Monday, November 21, 2016

Congressman Comer Settling In


I ran in to Congressman Jamie Comer at Reagan National on Friday, flying back to Kentucky. Comer has  already been sworn in, due to Former Congressman Ed Whitfield's resignation before the election. That early swearing-in gives Comer seniority over all the newly-elected members of Congress -- a huge advantage, given that 60 members were just elected, and Comer is now senior to all of them.

Comer said that he will move into his new office in about a week. In the meantime, he is using former Congressman Ed Whitfield's office.

From a distance, I watched Comer interact with a number of Kentuckians who approached him to offer their congratulations.

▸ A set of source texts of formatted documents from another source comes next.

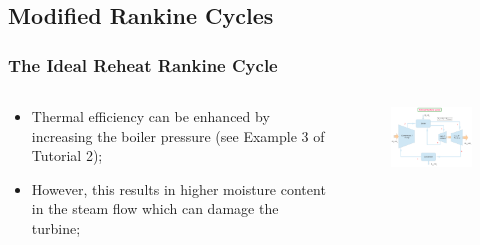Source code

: \documentclass[10pt,compress]{beamer}
\begin{document}

\subsection{Modified Rankine Cycles}
\begin{frame}
 \frametitle{The Ideal Reheat Rankine Cycle}
  \begin{columns}
   \begin{column}[c]{0.5\linewidth}

 \begin{itemize} %
  \item <1-> Thermal efficiency can be enhanced by increasing the boiler pressure (see Example 3 of Tutorial 2);
  \item <2-> However, this results in higher moisture content in the steam flow which can damage the turbine;
 \end{itemize}
   \end{column}

   \begin{column}[c]{0.5\linewidth} 
    \begin{figure}%
     \begin{center}
      \includegraphics[width=6.25cm,clip]{./Pics/Reheat_Rankine_Cycle}
     \end{center}
    \end{figure}  
   \end{column}
  \end{columns}
 \normalsize
\end{frame}
\end{document}
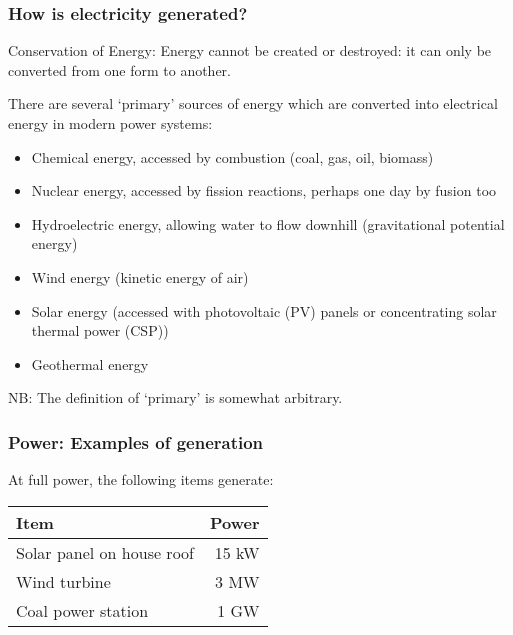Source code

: \documentclass[10pt,aspectratio=169,dvipsnames]{beamer}
\newcommand{\ra}[1]{\renewcommand{\arraystretch}{#1}}
\let\olditem\item
\renewcommand{\item}{%
\olditem\vspace{5pt}}
\begin{document}
\begin{frame}
  \frametitle{How is electricity generated?}

  \alert{Conservation of Energy}: Energy cannot be created or destroyed:
  it can only be converted from one form to another.

  There are several `primary' sources of energy which are converted
  into electrical energy in modern power systems:
  \begin{itemize}
  \item Chemical energy, accessed by combustion (coal, gas, oil, biomass)
  \item Nuclear energy, accessed by fission reactions, perhaps one day by fusion too
  \item Hydroelectric energy, allowing water to flow downhill (gravitational potential energy)
  \item Wind energy (kinetic energy of air)
  \item Solar energy (accessed with photovoltaic (PV) panels or
    concentrating solar thermal power (CSP))
  \item Geothermal energy
  \end{itemize}
  NB: The definition of `primary' is somewhat arbitrary.

\end{frame}



\begin{frame}
  \frametitle{Power: Examples of generation}

  At full power, the following items generate:

  \ra{1.1}
  \begin{table}[!t]
    \begin{tabular}{lr}
      \toprule
      Item & Power\\
      \midrule
      Solar panel on house roof & 15 kW \\
      Wind turbine & 3 MW \\
      Coal power station & 1 GW \\
      \bottomrule
    \end{tabular}
  \end{table}

\end{frame}
\end{document}
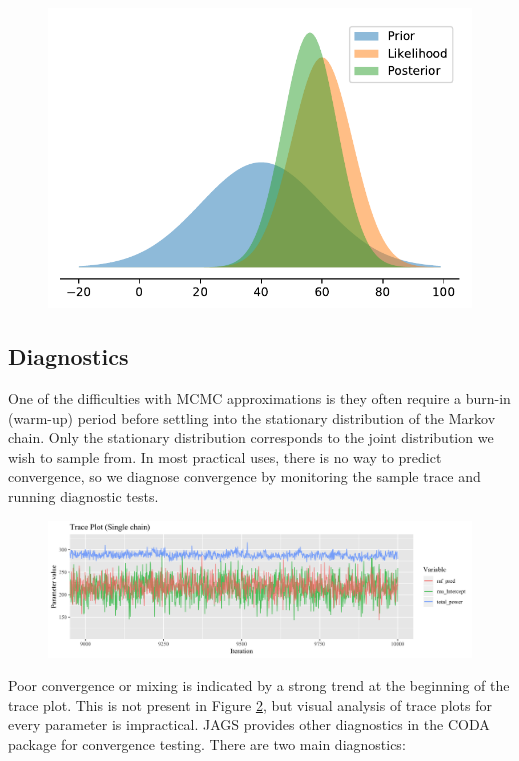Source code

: \documentclass[a4paper, 12pt]{article}
\begin{document}
\begin{figure}
\centering
  \includegraphics[width=0.5\linewidth]{media/bayesdemo}
  \label{fig:bayesdemo}
\end{figure}

\subsection{Diagnostics}
One of the difficulties with MCMC approximations is they often require a burn-in (warm-up) period before settling into the stationary distribution of the Markov chain. Only the stationary distribution corresponds to the joint distribution we wish to sample from. In most practical uses, there is no way to predict convergence, so we diagnose convergence by monitoring the sample trace and running diagnostic tests.

\begin{figure}
\centering
  \includegraphics[width=\linewidth]{media/trace_plot}
  \label{fig:trace_plot}
\end{figure}

Poor convergence or mixing is indicated by a strong trend at the beginning of the trace plot. This is not present in Figure \ref{fig:trace_plot}, but visual analysis of trace plots for every parameter is impractical.
JAGS provides other diagnostics in the CODA package for convergence testing. There are two main diagnostics:
\end{document}
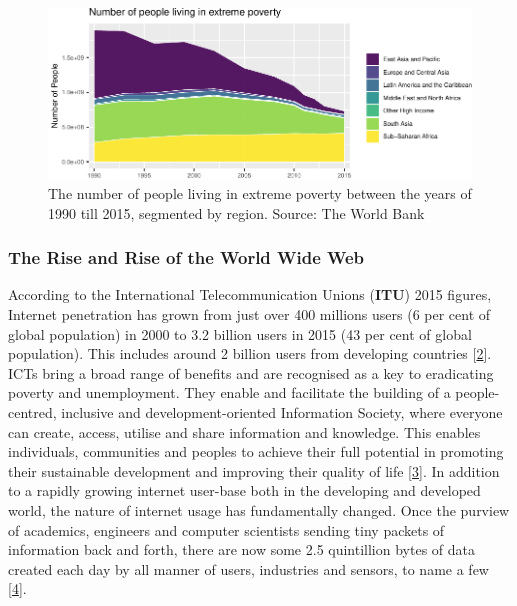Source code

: \documentclass[11pt,]{article}
\begin{document}
\begin{figure}[H]

{\centering \includegraphics{MD_Final_files/figure-latex/globalPovertyPlot-1} 

}

\caption{The number of people living in extreme poverty between the years of 1990 till 2015, segmented by region. Source: The World Bank}\label{fig:globalPovertyPlot}
\end{figure}

\hypertarget{the-rise-and-rise-of-the-world-wide-web}{%
\subsubsection{The Rise and Rise of the World Wide
Web}\label{the-rise-and-rise-of-the-world-wide-web}}

According to the International Telecommunication Unions (\textbf{ITU})
2015 figures, Internet penetration has grown from just over 400 millions
users (6 per cent of global population) in 2000 to 3.2 billion users in
2015 (43 per cent of global population). This includes around 2 billion
users from developing countries
{[}\protect\hyperlink{ref-duttaGlobalInformationTechnology2015}{2}{]}.
ICTs bring a broad range of benefits and are recognised as a key to
eradicating poverty and unemployment. They enable and facilitate the
building of a people-centred, inclusive and development-oriented
Information Society, where everyone can create, access, utilise and
share information and knowledge. This enables individuals, communities
and peoples to achieve their full potential in promoting their
sustainable development and improving their quality of life
{[}\protect\hyperlink{ref-InformationCommunicationTechnologies}{3}{]}.
In addition to a rapidly growing internet user-base both in the
developing and developed world, the nature of internet usage has
fundamentally changed. Once the purview of academics, engineers and
computer scientists sending tiny packets of information back and forth,
there are now some 2.5 quintillion bytes of data created each day by all
manner of users, industries and sensors, to name a few
{[}\protect\hyperlink{ref-DataNeverSleeps}{4}{]}.
\end{document}
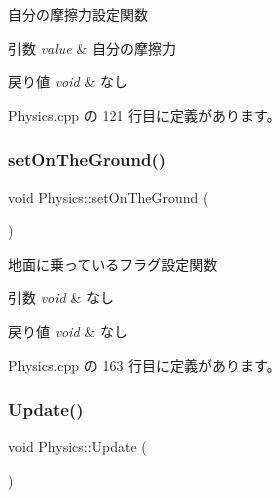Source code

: 自分の摩擦力設定関数 


\begin{DoxyParams}{引数}
{\em value} & 自分の摩擦力 \\
\hline
\end{DoxyParams}

\begin{DoxyRetVals}{戻り値}
{\em void} & なし \\
\hline
\end{DoxyRetVals}


 Physics.\+cpp の 121 行目に定義があります。

\mbox{\label{class_physics_aad378ed29224e1bc00fd08ddc6122478}} 
\subsubsection{\texorpdfstring{set\+On\+The\+Ground()}{setOnTheGround()}}
{\footnotesize\ttfamily void Physics\+::set\+On\+The\+Ground (\begin{DoxyParamCaption}{ }\end{DoxyParamCaption})}



地面に乗っているフラグ設定関数 


\begin{DoxyParams}{引数}
{\em void} & なし \\
\hline
\end{DoxyParams}

\begin{DoxyRetVals}{戻り値}
{\em void} & なし \\
\hline
\end{DoxyRetVals}


 Physics.\+cpp の 163 行目に定義があります。

\mbox{\label{class_physics_a13bf3e9de07a12afc3c0a4012e00d0a1}} 
\subsubsection{\texorpdfstring{Update()}{Update()}}
{\footnotesize\ttfamily void Physics\+::\+Update (\begin{DoxyParamCaption}{ }\end{DoxyParamCaption})}



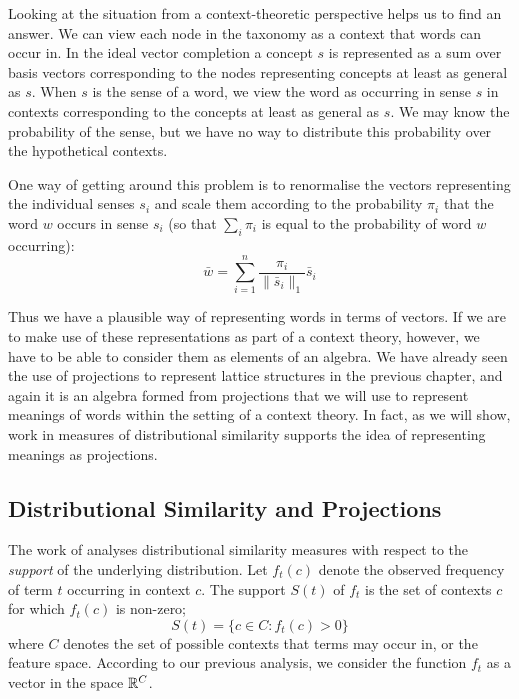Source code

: \documentclass{report}
\begin{document}
Looking at the situation from a context-theoretic perspective helps us to find an answer. We can view each node in the taxonomy as a context that words can occur in. In the ideal vector completion a concept $s$ is represented as a sum over basis vectors corresponding to the nodes representing concepts at least as general as $s$. When $s$ is the sense of a word, we view the word as occurring in sense $s$ in contexts corresponding to the concepts at least as general as $s$. We may know the probability of the sense, but we have no way to distribute this probability over the hypothetical contexts.

One way of getting around this problem is to renormalise the vectors representing the individual senses $s_i$ and scale them according to the probability $\pi_i$ that the word $w$ occurs in sense $s_i$ (so that $\sum_i \pi_i$ is equal to the probability of word $w$ occurring):
$$\bar{w} = \sum_{i=1}^n \frac{\pi_i}{\|\bar{s}_i\|_1}\bar{s}_i$$


Thus we have a plausible way of representing words in terms of vectors. If we are to make use of these representations as part of a context theory, however, we have to be able to consider them as elements of an algebra. We have already seen the use of projections to represent lattice structures in the previous chapter, and again it is an algebra formed from projections that we will use to represent meanings of words within the setting of a context theory. In fact, as we will show, work in measures of distributional similarity supports the idea of representing meanings as projections.

\subsection{Distributional Similarity and Projections}

The work of \cite{Lee:99} analyses distributional similarity measures with respect to the \emph{support} of the underlying distribution. Let $f_t(c)$ denote the observed frequency of term $t$ occurring in context $c$. The support $S(t)$ of $f_t$ is the set of contexts $c$ for which $f_t(c)$ is non-zero;
$$S(t) = \{c \in C : f_t(c) > 0\}$$
where $C$ denotes the set of possible contexts that terms may occur in, or the feature space. According to our previous analysis, we consider the function $f_t$ as a vector in the space $\mathbb{R}^C$.
\end{document}
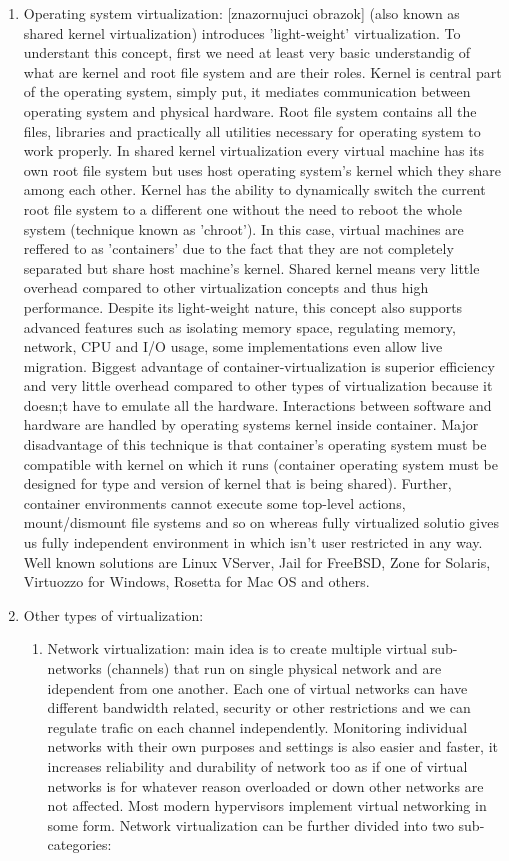 \begin{itemize}
\begin{enumerate}
\item Operating system virtualization: [znazornujuci obrazok] (also known as shared kernel virtualization) introduces 'light-weight' virtualization. To understant this concept, first we need at least very basic understandig of what are kernel and root file system and are their roles. Kernel is central part of the operating system, simply put, it mediates communication between operating system and physical hardware. Root file system contains all the files, libraries and practically all utilities necessary for operating system to work properly. In shared kernel virtualization every virtual machine has its own root file system but uses host operating system's kernel which they share among each other. Kernel has the ability to dynamically switch the current root file system to a different one without the need to reboot the whole system (technique known as 'chroot'). In this case, virtual machines are reffered to as 'containers' due to the fact that they are not completely separated but share host machine's kernel. Shared kernel means very little overhead compared to other virtualization concepts and thus high performance. Despite its light-weight nature, this concept also supports advanced features such as isolating memory space, regulating memory, network, CPU and I/O usage, some implementations even allow live migration. Biggest advantage of container-virtualization is superior efficiency and very little overhead compared to other types of virtualization because it doesn;t have to emulate all the hardware. Interactions between software and hardware are handled by operating systems kernel inside container. Major disadvantage of this technique is that container's operating system must be compatible with kernel on which it runs (container operating system must be designed for type and version of kernel that is being shared). Further, container environments cannot execute some top-level actions, mount/dismount file systems and so on whereas fully virtualized solutio gives us fully independent environment in which isn't user restricted in any way.
Well known solutions are Linux VServer, Jail for FreeBSD, Zone for Solaris, Virtuozzo for Windows, Rosetta for Mac OS and others.

\item Other types of virtualization:
\begin{enumerate}
\item Network virtualization: main idea is to create multiple virtual sub-networks (channels) that run on single physical network and are idependent from one another. Each one of virtual networks can have different bandwidth related, security or other restrictions and we can regulate trafic on each channel independently.  Monitoring individual networks with their own purposes and settings is also easier and faster, it increases reliability and durability of network too as if one of virtual networks is for whatever reason overloaded or down other networks are not affected. Most modern hypervisors implement virtual networking in some form. Network virtualization can be further divided into two sub-categories:
\begin{enumerate}


\end{enumerate}
\end{enumerate}
\end{enumerate}
\end{itemize}
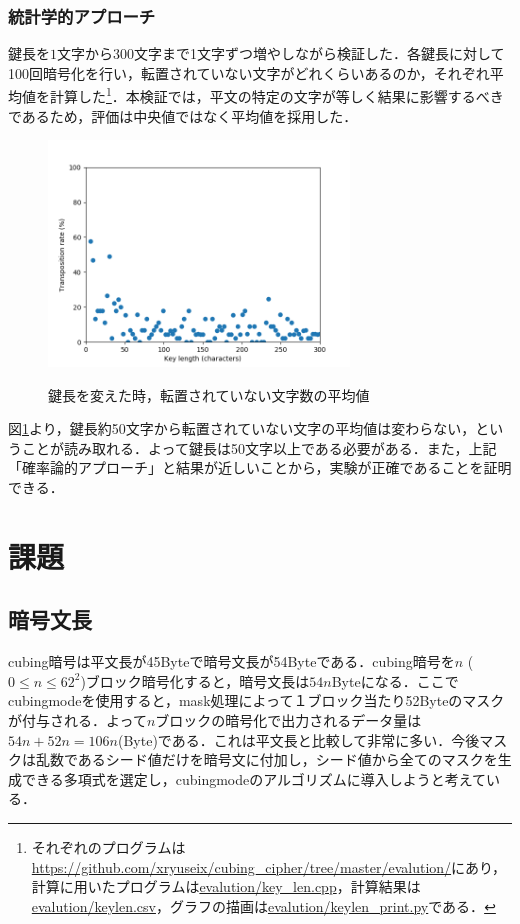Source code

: \documentclass[a4j,titlepage]{jsarticle}
\begin{document}
\subsubsection{統計学的アプローチ}
鍵長を\(1\)文字から\(300\)文字まで1文字ずつ増やしながら検証した．各鍵長に対して100回暗号化を行い，転置されていない文字がどれくらいあるのか，それぞれ平均値を計算した\footnote{それぞれのプログラムは\url{https://github.com/xryuseix/cubing_cipher/tree/master/evalution/}にあり，計算に用いたプログラムは\url{evalution/key_len.cpp}，計算結果は\url{evalution/keylen.csv}，グラフの描画は\url{evalution/keylen_print.py}である．}．本検証では，平文の特定の文字が等しく結果に影響するべきであるため，評価は中央値ではなく平均値を採用した．
\begin{figure}
  \centering
  \includegraphics[width=8cm]{./tex_pic/figure.png}\\
  \caption{鍵長を変えた時，転置されていない文字数の平均値}
  \label{fig:key-len}
\end{figure}
図\ref{fig:key-len}より，鍵長約50文字から転置されていない文字の平均値は変わらない，ということが読み取れる．よって鍵長は50文字以上である必要がある．また，上記「確率論的アプローチ」と結果が近しいことから，実験が正確であることを証明できる．

\section{課題}
\subsection{暗号文長}
cubing暗号は平文長が45Byteで暗号文長が54Byteである．cubing暗号を\(n\) (\(0 \leq n \leq 62^2\))ブロック暗号化すると，暗号文長は\(54n\)Byteになる．ここでcubingmodeを使用すると，mask処理によって１ブロック当たり52Byteのマスクが付与される．よって\(n\)ブロックの暗号化で出力されるデータ量は\(54n+52n=106n\)(Byte)である．これは平文長と比較して非常に多い．今後マスクは乱数であるシード値だけを暗号文に付加し，シード値から全てのマスクを生成できる多項式を選定し，cubingmodeのアルゴリズムに導入しようと考えている．
\end{document}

None of these people lived in his district, but Comer could not have been more gracious. I saw him give his card to two U of L students and offer to help them if they need anything.

Monday, November 14, 2016

Trump Off to Good Start


President-elect Donald Trump's choice of Reince Priebus as Chief of Staff was a great pick. It reminded me of Gov. Matt Bevin's early choice of Steve Pitt as General Counsel, followed by Scott Brinkman as Secretary of the Executive Cabinet.

By selecting such highly respected and experienced people, Bevin made clear that he would govern with seriousness of purpose. It helped united the Republican party, which had been badly fractured after the primary. Most importantly, it drew talented people into the administration -- people who had not supported Bevin in the primary.

Reince Priebus is of this ilk. His appointment will have a similar effect. The left is seizing upon his appointment as a violation of Trump's plan to "drain the swamp."  To the contrary, Priebus comes from Wisconsin where Scott Walker first demonstrated what swamp-draining looks like.

It's a good pick, and I look forward to others. I hear that Rudy Giuliani wants Defense. National Review is pushing John Bolton for Secretary of State. These would be outstanding selections.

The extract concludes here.